Supercuspidal representations of $\mathrm{GL}_{n}(F)$ distinguished by a unitary involution

TL;DR

This paper proves that supercuspidal representations of GL(n) over a non-archimedean field are distinguished by a unitary involution if and only if they are Galois invariant, extending known results to a local setting and modular cases.

Contribution

It provides a local proof for the Galois invariance criterion for distinguished supercuspidal representations, applicable to complex and l-modular cases, generalizing previous global results.

Findings

Representation is distinguished iff Galois invariant.

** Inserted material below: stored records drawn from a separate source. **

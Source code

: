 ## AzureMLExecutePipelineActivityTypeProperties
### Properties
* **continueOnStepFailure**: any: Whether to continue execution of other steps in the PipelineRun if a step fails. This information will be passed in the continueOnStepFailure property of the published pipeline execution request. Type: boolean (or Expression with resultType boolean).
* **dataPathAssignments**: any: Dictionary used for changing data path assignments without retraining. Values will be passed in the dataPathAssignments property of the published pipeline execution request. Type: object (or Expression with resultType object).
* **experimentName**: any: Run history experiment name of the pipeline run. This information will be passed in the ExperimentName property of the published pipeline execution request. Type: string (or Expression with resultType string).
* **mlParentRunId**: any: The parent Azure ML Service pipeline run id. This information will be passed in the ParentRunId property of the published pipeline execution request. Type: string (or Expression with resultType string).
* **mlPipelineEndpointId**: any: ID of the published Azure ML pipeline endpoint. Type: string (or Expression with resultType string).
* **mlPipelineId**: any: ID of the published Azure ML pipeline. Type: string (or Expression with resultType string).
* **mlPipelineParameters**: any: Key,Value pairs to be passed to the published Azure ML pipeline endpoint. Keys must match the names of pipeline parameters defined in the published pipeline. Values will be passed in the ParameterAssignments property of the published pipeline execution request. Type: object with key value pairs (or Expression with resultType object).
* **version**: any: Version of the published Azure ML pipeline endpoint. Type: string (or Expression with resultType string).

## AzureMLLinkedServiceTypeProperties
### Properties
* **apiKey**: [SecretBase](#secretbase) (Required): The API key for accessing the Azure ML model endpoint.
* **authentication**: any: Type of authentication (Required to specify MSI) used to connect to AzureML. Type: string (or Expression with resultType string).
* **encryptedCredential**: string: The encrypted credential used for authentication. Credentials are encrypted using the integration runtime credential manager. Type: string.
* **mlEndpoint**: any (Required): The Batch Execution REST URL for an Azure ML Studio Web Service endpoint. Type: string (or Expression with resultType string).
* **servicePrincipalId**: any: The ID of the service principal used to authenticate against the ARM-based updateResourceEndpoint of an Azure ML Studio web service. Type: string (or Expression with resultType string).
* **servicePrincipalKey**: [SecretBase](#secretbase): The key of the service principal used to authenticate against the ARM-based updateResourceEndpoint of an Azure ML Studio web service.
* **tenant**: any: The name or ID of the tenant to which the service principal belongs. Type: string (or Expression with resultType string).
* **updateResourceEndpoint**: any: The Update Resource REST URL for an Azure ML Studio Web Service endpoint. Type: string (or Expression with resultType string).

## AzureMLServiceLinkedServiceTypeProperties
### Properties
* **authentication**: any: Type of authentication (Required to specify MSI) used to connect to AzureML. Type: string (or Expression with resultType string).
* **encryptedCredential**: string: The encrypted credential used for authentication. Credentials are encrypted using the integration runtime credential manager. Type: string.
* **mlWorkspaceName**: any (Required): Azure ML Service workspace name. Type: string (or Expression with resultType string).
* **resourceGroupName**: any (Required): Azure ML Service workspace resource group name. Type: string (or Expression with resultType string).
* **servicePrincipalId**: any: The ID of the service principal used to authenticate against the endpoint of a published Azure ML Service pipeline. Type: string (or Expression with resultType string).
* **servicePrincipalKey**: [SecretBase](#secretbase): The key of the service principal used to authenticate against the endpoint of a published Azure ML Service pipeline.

Dimension of Hom space is at most one.

Applicable to both complex and modular representations.

Abstract

Let $F/F_{0}$ be a quadratic extension of non-archimedean locally compact fields of residue characteristic $p\neq 2$. Let $R$ be an algebraically closed field of characteristic different from $p$. For $\pi$ a supercuspidal representation of $G=\mathrm{GL}_{n}(F)$ over $R$ and $G^{\tau}$ a unitary group in $n$ variables contained in $G$, we prove that $\pi$ is distinguished by $G^{\tau}$ if and only if $\pi$ is Galois invariant. When $R=\mathbb{C}$ and $F$ is a $p$-adic field, this result first as a conjecture proposed by Jacquet was proved in 2010's by Feigon-Lapid-Offen by using global method. Our proof is local which works for both complex case and $l$-modular case with $l\neq p$. We further study the dimension of $\mathrm{Hom}_{G^{\tau}}(\pi,1)$ and show that it is at most one.